Available data:

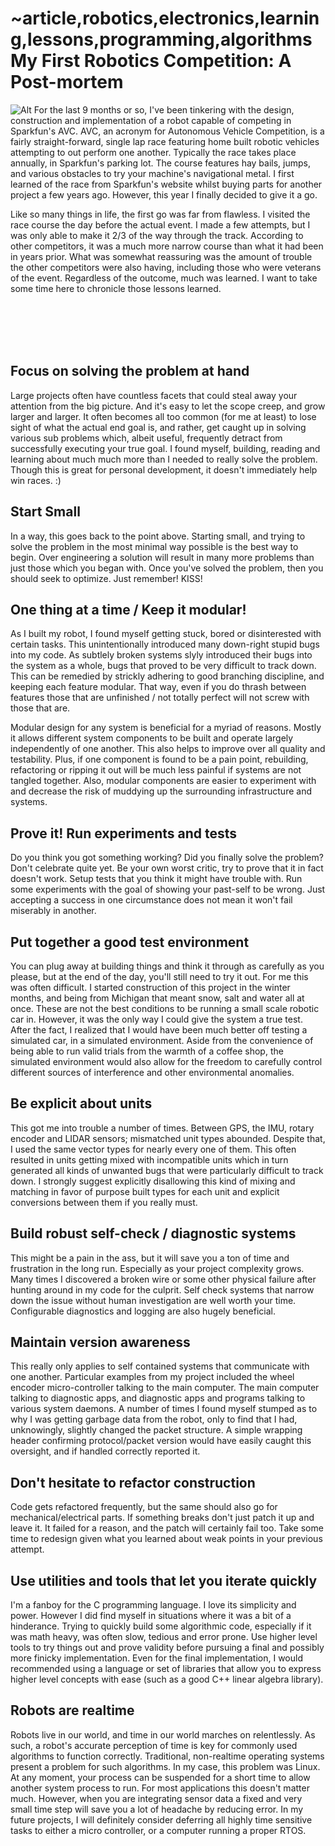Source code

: ~article,robotics,electronics,learning,lessons,programming,algorithms
My First Robotics Competition: A Post-mortem
============================================
![Alt](/images/IMG_1591.JPG "Recording a path at AVC 2016")
For the last 9 months or so, I've been tinkering with the design, construction and implementation of a robot capable of competing in Sparkfun's AVC. AVC, an acronym for Autonomous Vehicle Competition, is a fairly straight-forward, single lap race featuring home built robotic vehicles attempting to out perform one another. Typically the race takes place annually, in Sparkfun's parking lot. The course features hay bails, jumps, and various obstacles to try your machine's navigational metal. I first learned of the race from Sparkfun's website whilst buying parts for another project a few years ago. However, this year I finally decided to give it a go.

Like so many things in life, the first go was far from flawless. I visited the race course the day before the actual event. I made a few attempts, but I was only able to make it 2/3 of the way through the track. According to other competitors, it was a much more narrow course than what it had been in years prior. What was somewhat reassuring was the amount of trouble the other competitors were also having, including those who were veterans of the event. Regardless of the outcome, much was learned. I want to take some time here to chronicle those lessons learned.

<br/>
<br/>
<br/>
<br/>

Focus on solving the problem at hand
------------------------------------
Large projects often have countless facets that could steal away your attention from the big picture. And it's easy to let the scope creep, and grow larger and larger. It often becomes all too common (for me at least) to lose sight of what the actual end goal is, and rather, get caught up in solving various sub problems which, albeit useful, frequently detract from successfully executing your true goal. I found myself, building, reading and learning about much much more than I needed to really solve the problem. Though this is great for personal development, it doesn't immediately help win races. :)

Start Small
-----------------------------------
In a way, this goes back to the point above. Starting small, and trying to solve the problem in the most minimal way possible is the best way to begin. Over engineering a solution will result in many more problems than just those which you began with. Once you've solved the problem, then you should seek to optimize. Just remember! KISS!

One thing at a time / Keep it modular!
----------------------------------
As I built my robot, I found myself getting stuck, bored or disinterested with certain tasks. This unintentionally introduced many down-right stupid bugs into my code. As subtlely broken systems slyly introduced their bugs into the system as a whole, bugs that proved to be very difficult to track down. This can be remedied by strickly adhering to good branching discipline, and keeping each feature modular. That way, even if you do thrash between features those that are unfinished / not totally perfect will not screw with those that are.

Modular design for any system is beneficial for a myriad of reasons. Mostly it allows different system components to be built and operate largely independently of one another. This also helps to improve over all quality and testability. Plus, if one component is found to be a pain point, rebuilding, refactoring or ripping it out will be much less painful if systems are not tangled together. Also, modular components are easier to experiment with and decrease the risk of muddying up the surrounding infrastructure and systems.

Prove it! Run experiments and tests
----------------------------------
Do you think you got something working? Did you finally solve the problem? Don't celebrate quite yet. Be your own worst critic, try to prove that it in fact doesn't work. Setup tests that you think it might have trouble with. Run some experiments with the goal of showing your past-self to be wrong. Just accepting a success in one circumstance does not mean it won't fail miserably in another.

Put together a good test environment
-----------------------------------
You can plug away at building things and think it through as carefully as you please, but at the end of the day, you'll still need to try it out. For me this was often difficult. I started construction of this project in the winter months, and being from Michigan that meant snow, salt and water all at once. These are not the best conditions to be running a small scale robotic car in. However, it was the only way I could give the system a true test. After the fact, I realized that I would have been much better off testing a simulated car, in a simulated environment. Aside from the convenience of being able to run valid trials from the warmth of a coffee shop, the simulated environment would also allow for the freedom to carefully control different sources of interference and other environmental anomalies.

Be explicit about units
---------------------------------
This got me into trouble a number of times. Between GPS, the IMU, rotary encoder and LIDAR sensors; mismatched unit types abounded. Despite that, I used the same vector types for nearly every one of them. This often resulted in units getting mixed with incompatible units which in turn generated all kinds of unwanted bugs that were particularly difficult to track down. I strongly suggest explicitly disallowing this kind of mixing and matching in favor of purpose built types for each unit and explicit conversions between them if you really must.

Build robust self-check / diagnostic systems
---------------------------------
This might be a pain in the ass, but it will save you a ton of time and frustration in the long run. Especially as your project complexity grows. Many times I discovered a broken wire or some other physical failure after hunting around in my code for the culprit. Self check systems that narrow down the issue without human investigation are well worth your time. Configurable diagnostics and logging are also hugely beneficial.

Maintain version awareness
---------------------------------
This really only applies to self contained systems that communicate with one another. Particular examples from my project included the wheel encoder micro-controller talking to the main computer. The main computer talking to diagnostic apps, and diagnostic apps and programs talking to various system daemons. A number of times I found myself stumped as to why I was getting garbage data from the robot, only to find that I had, unknowingly, slightly changed the packet structure. A simple wrapping header confirming protocol/packet version would have easily caught this oversight, and if handled correctly reported it.

Don't hesitate to refactor construction
---------------------------------
Code gets refactored frequently, but the same should also go for mechanical/electrical parts. If something breaks don't just patch it up and leave it. It failed for a reason, and the patch will certainly fail too. Take some time to redesign given what you learned about weak points in your previous attempt.

Use utilities and tools that let you iterate quickly
---------------------------------
I'm a fanboy for the C programming language. I love its simplicity and power. However I did find myself in situations where it was a bit of a hinderance. Trying to quickly build some algorithmic code, especially if it was math heavy, was often slow, tedious and error prone. Use higher level tools to try things out and prove validity before pursuing a final and possibly more finicky implementation. Even for the final implementation, I would recommended using a language or set of libraries that allow you to express higher level concepts with ease (such as a good C++ linear algebra library).

Robots are realtime
--------------------------------
Robots live in our world, and time in our world marches on relentlessly. As such, a robot's accurate perception of time is key for commonly used algorithms to function correctly. Traditional, non-realtime operating systems present a problem for such algorithms. In my case, this problem was Linux. At any moment, your process can be suspended for a short time to allow another system process to run. For most applications this doesn't matter much. However, when you are integrating sensor data a fixed and very small time step will save you a lot of headache by reducing error. In my future projects, I will definitely consider deferring all highly time sensitive tasks to either a micro controller, or a computer running a proper RTOS.
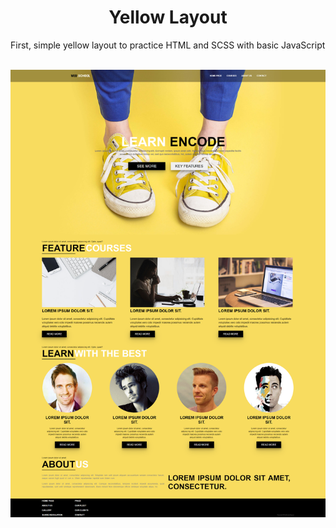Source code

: <h1 align="center"> Yellow Layout </h1>
<p>First, simple yellow layout to practice HTML and SCSS with basic JavaScript</p><br>

<img src="https://raw.githubusercontent.com/boguszbart/yellowlayout/main/images/yellow-layout.png" alt="Layout desktop" />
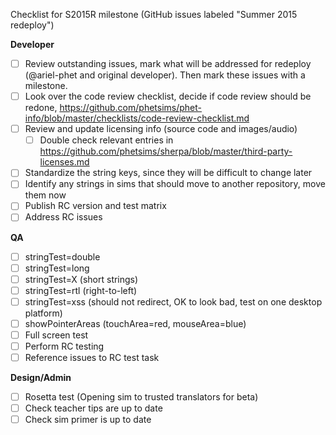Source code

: Checklist for S2015R milestone (GitHub issues labeled "Summer 2015 redeploy")

**Developer**
- [ ] Review outstanding issues, mark what will be addressed for redeploy (@ariel-phet and original developer). Then
  mark these issues with a milestone.
- [ ] Look over the code review checklist, decide if code review should be
  redone, https://github.com/phetsims/phet-info/blob/master/checklists/code-review-checklist.md
- [ ] Review and update licensing info (source code and images/audio)
  - [ ] Double check relevant entries in https://github.com/phetsims/sherpa/blob/master/third-party-licenses.md
- [ ] Standardize the string keys, since they will be difficult to change later
- [ ] Identify any strings in sims that should move to another repository, move them now
- [ ] Publish RC version and test matrix
- [ ] Address RC issues

**QA**
- [ ] stringTest=double
- [ ] stringTest=long
- [ ] stringTest=X (short strings)
- [ ] stringTest=rtl (right-to-left)
- [ ] stringTest=xss (should not redirect, OK to look bad, test on one desktop platform)
- [ ] showPointerAreas (touchArea=red, mouseArea=blue)
- [ ] Full screen test
- [ ] Perform RC testing
 - [ ] Reference issues to RC test task

**Design/Admin**
- [ ] Rosetta test (Opening sim to trusted translators for beta)
- [ ] Check teacher tips are up to date
- [ ] Check sim primer is up to date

Exercise goal: Every line above that holds the string "lessons" should be returned.

Response box:
: ~article,robotics,electronics,learning,lessons,programming,algorithms
Like so many things in life, the first go was far from flawless. I visited the race course the day before the actual event. I made a few attempts, but I was only able to make it 2/3 of the way through the track. According to other competitors, it was a much more narrow course than what it had been in years prior. What was somewhat reassuring was the amount of trouble the other competitors were also having, including those who were veterans of the event. Regardless of the outcome, much was learned. I want to take some time here to chronicle those lessons learned.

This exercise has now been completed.